Saudi Arabia remains Pakistan’s cheapest foreign lender: Report
text_fieldsIslamabad: Saudi Arabia continues to be the primary source of low-cost foreign loans for Pakistan, charging an annual interest rate of just 4%, a media report said on Sunday.
Riyadh applied this 4%rate on two separate cash deposit facilities obtained by Islamabad in recent years, according to official records. Originally contracted for one year, these loans have yet to be repaid, with the kingdom rolling them over annually without imposing any additional costs, The Express Tribune reported.
The Saudi loans are approximately one-third cheaper than Chinese cash deposits and less than half the cost of foreign commercial borrowing. A USD 2 billion Saudi cash deposit facility is set to mature in December, and the Finance Ministry plans to roll it over again, sources said. Another USD 3 billion Saudi loan, obtained to cover the external financing gap under the IMF programme, will mature in June next year.
Under the IMF programme, Pakistan’s three bilateral creditors—Saudi Arabia, China, and the United Arab Emirates—are required to maintain their cash deposits until the three-year programme concludes. Collectively, these countries have provided USD 12 billion in deposits, forming the bulk of the central bank’s USD 14.3 billion gross foreign exchange reserves.
However, IMF programmes are no longer as effective in supporting Pakistan as they once were. The central bank had to purchase over USD 8 billion from the local market to meet maturing debt obligations despite the IMF package. The Finance Ministry is reportedly increasingly reliant on multilateral banks’ credit guarantees to access international markets, as the global lender’s “clean bill of health” alone is no longer sufficient.
While Saudi loans carry a 4% interest rate, Pakistan pays around 6.1% on four cash deposit facilities worth USD 4 billion. These facilities are priced at the six-month Secured Overnight Financing Rate (SOFR) plus 1.72%, making them significantly more expensive than Saudi deposits. Meanwhile, a Saudi Oil facility of USD 1.2 billion was obtained at a flat 6% interest rate.
Chinese facilities, maturing between March and July next year, are also expected to be rolled over in line with IMF conditions and Pakistan’s low foreign exchange reserves. Among the costliest foreign commercial loans was one from Standard Chartered Bank, which extended USD 400 million for six months at an interest rate of 8.2%, contracted at the six-month SOFR plus a 3.9% margin. Similarly, United Bank Limited arranged a USD 300 million loan for 10 months at an interest rate of 12-month SOFR plus 3.5%, equivalent to a 7.2% rate.
The UAE initially provided a USD 2 billion loan to Pakistan at 3% interest, but its most recent USD 1 billion facility was obtained at 6.5% in 2024 ahead of the IMF deal. Pakistan also secured a USD 1 billion commercial loan for five years at an estimated rate of 7.22%, despite partial guarantees from the Asian Development Bank to foreign lenders.

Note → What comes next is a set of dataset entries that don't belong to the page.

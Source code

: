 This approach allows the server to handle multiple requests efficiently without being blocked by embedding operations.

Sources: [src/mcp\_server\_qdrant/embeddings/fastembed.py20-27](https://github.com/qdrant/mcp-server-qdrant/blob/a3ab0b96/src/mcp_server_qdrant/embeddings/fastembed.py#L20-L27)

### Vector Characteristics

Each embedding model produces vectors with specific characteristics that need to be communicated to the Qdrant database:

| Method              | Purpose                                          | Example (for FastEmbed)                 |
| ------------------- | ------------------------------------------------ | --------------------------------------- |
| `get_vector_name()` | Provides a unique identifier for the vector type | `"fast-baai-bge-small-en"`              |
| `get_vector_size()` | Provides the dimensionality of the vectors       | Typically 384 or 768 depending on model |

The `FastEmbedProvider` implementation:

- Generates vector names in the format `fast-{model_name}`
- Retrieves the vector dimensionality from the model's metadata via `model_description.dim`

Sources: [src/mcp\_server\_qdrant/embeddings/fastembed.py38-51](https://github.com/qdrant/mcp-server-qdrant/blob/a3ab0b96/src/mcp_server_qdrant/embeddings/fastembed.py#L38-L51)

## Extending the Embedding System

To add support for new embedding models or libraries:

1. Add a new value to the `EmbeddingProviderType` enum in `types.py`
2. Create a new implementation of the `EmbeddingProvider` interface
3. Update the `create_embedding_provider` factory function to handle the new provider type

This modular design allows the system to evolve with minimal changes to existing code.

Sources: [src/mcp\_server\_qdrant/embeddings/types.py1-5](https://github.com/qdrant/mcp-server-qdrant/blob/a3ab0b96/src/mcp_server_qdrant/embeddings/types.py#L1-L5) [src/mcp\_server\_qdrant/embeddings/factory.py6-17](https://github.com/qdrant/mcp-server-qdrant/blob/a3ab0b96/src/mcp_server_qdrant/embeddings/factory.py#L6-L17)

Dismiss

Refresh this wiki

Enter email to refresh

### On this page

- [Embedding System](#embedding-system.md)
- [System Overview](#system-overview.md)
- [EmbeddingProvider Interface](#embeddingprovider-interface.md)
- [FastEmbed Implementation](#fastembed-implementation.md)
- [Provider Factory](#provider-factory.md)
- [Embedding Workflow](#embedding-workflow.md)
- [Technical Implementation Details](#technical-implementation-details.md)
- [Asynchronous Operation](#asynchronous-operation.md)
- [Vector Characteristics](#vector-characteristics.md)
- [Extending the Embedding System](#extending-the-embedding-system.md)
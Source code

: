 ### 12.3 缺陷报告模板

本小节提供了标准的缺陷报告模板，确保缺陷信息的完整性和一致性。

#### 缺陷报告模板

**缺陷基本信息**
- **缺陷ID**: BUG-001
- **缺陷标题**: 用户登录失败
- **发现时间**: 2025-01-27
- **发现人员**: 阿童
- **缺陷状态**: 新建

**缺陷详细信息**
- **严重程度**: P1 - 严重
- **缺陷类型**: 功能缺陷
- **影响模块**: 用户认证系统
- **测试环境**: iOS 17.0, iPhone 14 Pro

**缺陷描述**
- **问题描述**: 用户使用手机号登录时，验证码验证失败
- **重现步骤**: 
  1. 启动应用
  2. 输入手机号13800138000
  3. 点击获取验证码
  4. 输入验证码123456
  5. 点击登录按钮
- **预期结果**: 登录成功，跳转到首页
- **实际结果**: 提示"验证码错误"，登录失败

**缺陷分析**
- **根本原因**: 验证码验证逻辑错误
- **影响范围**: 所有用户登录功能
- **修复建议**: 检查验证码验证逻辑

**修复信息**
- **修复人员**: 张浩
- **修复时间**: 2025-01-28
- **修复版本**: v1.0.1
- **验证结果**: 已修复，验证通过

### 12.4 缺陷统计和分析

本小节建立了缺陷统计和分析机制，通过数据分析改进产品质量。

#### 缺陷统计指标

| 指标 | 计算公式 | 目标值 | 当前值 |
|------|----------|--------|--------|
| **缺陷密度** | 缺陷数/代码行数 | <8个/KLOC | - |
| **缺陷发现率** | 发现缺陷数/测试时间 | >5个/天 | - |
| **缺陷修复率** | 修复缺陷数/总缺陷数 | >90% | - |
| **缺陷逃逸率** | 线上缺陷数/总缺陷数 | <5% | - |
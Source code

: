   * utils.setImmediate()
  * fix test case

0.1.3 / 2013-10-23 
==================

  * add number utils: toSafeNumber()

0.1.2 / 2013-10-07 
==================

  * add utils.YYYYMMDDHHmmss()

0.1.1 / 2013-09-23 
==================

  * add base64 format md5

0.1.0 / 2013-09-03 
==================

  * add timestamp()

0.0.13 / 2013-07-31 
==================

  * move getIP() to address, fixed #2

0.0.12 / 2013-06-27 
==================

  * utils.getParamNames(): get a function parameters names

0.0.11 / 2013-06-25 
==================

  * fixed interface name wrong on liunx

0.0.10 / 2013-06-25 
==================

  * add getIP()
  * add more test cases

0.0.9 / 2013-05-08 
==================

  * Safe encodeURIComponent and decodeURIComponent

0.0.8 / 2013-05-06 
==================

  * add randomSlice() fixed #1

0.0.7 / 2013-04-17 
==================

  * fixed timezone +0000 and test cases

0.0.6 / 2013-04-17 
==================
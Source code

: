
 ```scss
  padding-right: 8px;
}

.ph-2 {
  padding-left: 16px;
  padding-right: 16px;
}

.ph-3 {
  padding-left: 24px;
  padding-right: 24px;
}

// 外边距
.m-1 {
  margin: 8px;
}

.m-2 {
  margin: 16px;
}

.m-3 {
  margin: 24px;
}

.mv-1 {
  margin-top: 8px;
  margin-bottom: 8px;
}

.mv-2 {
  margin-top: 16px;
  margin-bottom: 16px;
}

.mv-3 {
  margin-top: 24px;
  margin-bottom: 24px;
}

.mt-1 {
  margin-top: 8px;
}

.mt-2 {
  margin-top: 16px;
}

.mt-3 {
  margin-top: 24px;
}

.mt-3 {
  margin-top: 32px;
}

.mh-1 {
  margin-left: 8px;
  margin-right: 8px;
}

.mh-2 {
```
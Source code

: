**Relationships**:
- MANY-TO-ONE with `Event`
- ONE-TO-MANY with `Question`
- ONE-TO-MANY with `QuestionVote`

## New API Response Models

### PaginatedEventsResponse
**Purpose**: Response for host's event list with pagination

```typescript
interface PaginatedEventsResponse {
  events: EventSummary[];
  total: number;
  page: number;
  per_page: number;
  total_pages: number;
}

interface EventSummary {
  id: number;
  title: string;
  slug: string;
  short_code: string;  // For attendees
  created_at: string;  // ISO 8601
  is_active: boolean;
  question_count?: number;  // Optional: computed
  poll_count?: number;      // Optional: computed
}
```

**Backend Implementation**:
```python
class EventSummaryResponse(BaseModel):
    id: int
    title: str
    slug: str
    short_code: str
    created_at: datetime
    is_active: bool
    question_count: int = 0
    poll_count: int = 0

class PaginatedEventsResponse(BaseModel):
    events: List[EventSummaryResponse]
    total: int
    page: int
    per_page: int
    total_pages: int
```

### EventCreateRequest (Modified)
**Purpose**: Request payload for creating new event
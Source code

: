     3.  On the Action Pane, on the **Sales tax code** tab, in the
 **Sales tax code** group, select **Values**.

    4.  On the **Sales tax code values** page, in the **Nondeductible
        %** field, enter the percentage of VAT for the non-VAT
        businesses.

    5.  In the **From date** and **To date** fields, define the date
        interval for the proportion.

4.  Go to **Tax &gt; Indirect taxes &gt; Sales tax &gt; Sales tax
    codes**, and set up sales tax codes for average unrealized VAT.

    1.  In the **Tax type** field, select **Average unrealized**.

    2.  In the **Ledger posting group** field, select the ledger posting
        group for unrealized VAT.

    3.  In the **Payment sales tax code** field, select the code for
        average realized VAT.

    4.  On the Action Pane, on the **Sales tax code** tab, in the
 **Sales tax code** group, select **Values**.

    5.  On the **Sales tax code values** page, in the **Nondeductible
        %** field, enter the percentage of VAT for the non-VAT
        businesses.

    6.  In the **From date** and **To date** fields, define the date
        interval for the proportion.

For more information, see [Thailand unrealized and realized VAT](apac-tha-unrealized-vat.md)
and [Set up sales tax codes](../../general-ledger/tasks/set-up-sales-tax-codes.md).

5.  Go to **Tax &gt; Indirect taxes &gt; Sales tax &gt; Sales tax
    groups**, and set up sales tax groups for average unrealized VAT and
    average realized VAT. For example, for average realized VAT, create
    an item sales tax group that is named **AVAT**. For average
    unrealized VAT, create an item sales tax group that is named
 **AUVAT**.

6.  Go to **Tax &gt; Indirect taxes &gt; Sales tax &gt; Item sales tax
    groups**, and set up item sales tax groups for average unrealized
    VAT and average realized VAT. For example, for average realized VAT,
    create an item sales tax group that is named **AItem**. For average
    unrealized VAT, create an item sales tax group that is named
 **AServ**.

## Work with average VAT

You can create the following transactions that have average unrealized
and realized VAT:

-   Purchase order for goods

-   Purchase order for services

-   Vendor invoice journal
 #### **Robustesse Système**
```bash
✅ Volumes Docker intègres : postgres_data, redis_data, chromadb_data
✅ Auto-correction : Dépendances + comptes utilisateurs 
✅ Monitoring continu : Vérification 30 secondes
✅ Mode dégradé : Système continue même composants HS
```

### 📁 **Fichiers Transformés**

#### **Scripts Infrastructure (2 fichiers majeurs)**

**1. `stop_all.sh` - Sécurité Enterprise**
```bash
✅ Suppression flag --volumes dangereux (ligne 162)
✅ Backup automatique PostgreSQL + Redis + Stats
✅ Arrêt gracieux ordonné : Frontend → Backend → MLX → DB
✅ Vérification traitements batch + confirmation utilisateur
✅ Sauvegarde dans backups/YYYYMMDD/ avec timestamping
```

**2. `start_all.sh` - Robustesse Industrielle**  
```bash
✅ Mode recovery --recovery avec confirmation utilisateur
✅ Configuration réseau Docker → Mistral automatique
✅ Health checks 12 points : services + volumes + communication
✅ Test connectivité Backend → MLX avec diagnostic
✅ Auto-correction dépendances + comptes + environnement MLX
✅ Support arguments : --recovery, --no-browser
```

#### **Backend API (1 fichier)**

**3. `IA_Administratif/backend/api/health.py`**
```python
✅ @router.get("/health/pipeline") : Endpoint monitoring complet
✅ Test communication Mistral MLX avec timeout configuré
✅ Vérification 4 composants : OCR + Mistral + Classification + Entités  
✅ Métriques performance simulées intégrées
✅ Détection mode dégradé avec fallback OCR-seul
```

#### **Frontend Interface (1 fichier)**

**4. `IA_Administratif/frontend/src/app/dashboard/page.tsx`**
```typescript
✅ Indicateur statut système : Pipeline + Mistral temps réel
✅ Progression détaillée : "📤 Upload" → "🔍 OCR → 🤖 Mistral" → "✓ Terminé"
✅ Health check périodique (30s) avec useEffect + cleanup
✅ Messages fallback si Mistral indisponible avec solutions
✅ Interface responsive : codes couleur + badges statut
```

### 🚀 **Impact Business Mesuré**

Chinese commercial loans to Pakistan are now being converted into Chinese currency from USD. The USD 2.1 billion equivalent Chinese commercial facility is refinanced for three years at roughly 4.5% interest. Likewise, a USD 300 million Bank of China loan is taken for two years at a 6.5% interest rate, another USD 200 million facility at 7.3%, and a USD 1.3 billion loan from Industrial and Commercial Bank of China was obtained at a flat 4.5% interest rate, according to The Express Tribune.